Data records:
● ● ● ●
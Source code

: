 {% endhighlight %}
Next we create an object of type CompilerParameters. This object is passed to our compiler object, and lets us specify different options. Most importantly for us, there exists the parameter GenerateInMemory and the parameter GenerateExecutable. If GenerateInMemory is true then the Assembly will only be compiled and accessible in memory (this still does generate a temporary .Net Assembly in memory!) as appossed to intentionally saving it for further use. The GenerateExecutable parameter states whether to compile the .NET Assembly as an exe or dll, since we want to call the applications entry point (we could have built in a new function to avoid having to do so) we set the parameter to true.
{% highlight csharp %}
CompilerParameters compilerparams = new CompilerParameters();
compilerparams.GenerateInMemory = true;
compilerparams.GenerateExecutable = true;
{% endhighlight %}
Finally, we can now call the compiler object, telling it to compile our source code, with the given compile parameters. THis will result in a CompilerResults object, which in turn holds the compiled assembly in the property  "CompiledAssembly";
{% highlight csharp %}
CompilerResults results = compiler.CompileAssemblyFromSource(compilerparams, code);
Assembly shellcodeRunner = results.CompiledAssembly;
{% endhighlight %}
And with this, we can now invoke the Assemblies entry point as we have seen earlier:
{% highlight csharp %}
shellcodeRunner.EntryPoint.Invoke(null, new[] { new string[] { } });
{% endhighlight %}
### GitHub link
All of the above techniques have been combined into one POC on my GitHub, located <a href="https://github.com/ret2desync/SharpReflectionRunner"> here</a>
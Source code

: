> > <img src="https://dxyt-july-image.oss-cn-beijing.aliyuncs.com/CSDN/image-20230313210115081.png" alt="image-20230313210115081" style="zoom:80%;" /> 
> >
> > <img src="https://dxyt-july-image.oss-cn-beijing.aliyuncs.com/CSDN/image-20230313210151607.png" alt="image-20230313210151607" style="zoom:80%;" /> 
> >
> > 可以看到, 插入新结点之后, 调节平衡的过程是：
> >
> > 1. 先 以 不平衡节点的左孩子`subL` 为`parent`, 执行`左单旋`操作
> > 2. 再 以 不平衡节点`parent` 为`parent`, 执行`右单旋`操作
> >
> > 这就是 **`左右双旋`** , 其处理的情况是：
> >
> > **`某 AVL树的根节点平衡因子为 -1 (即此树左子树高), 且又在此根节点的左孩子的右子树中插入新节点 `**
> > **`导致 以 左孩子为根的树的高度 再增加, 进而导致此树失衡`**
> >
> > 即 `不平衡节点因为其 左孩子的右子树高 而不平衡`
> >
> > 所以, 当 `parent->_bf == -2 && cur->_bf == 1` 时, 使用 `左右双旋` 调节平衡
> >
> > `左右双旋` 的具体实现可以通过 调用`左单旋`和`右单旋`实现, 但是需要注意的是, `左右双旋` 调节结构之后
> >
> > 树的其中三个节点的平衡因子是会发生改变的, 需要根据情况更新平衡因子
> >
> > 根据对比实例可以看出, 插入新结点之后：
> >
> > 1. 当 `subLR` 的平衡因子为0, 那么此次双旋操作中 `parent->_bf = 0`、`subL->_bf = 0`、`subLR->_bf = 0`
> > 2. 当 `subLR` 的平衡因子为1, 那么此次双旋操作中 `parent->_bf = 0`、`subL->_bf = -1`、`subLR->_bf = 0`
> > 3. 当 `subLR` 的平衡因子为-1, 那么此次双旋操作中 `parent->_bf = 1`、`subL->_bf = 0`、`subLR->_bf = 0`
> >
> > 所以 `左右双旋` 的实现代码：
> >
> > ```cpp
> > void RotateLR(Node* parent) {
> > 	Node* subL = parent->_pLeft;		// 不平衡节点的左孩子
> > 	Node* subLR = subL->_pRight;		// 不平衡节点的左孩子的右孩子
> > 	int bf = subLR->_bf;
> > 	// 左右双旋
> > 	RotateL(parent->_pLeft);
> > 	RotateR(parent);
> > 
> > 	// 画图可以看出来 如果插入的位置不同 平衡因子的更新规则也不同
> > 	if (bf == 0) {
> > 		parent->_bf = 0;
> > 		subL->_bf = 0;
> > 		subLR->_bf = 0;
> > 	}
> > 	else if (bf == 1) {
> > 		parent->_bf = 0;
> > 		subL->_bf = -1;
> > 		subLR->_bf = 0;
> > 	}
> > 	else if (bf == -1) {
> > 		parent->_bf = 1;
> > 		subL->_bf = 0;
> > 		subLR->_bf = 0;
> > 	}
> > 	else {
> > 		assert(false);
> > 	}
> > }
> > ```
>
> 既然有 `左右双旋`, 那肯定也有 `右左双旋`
● ● ● ●
• [Task]:
All lines with the word "CompiledAssembly" are needed; pull them from the entries and copy each.

• [Result for this exercise]:
Finally, we can now call the compiler object, telling it to compile our source code, with the given compile parameters. THis will result in a CompilerResults object, which in turn holds the compiled assembly in the property  "CompiledAssembly";
Assembly shellcodeRunner = results.CompiledAssembly;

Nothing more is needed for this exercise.